- [ACTIVITY]
Your output should be the full listing, unchanged.

- [ENTRIES SUPPLIED]
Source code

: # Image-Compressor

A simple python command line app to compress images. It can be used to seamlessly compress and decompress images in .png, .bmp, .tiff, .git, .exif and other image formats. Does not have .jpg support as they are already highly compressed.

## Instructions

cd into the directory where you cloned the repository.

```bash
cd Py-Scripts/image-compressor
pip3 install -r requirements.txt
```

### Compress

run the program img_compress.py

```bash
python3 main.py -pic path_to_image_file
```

- [TASK RESULT]
Source code

: # Image-Compressor

A simple python command line app to compress images. It can be used to seamlessly compress and decompress images in .png, .bmp, .tiff, .git, .exif and other image formats. Does not have .jpg support as they are already highly compressed.

## Instructions

cd into the directory where you cloned the repository.

```bash
cd Py-Scripts/image-compressor
pip3 install -r requirements.txt
```

### Compress

run the program img_compress.py

```bash
python3 main.py -pic path_to_image_file
```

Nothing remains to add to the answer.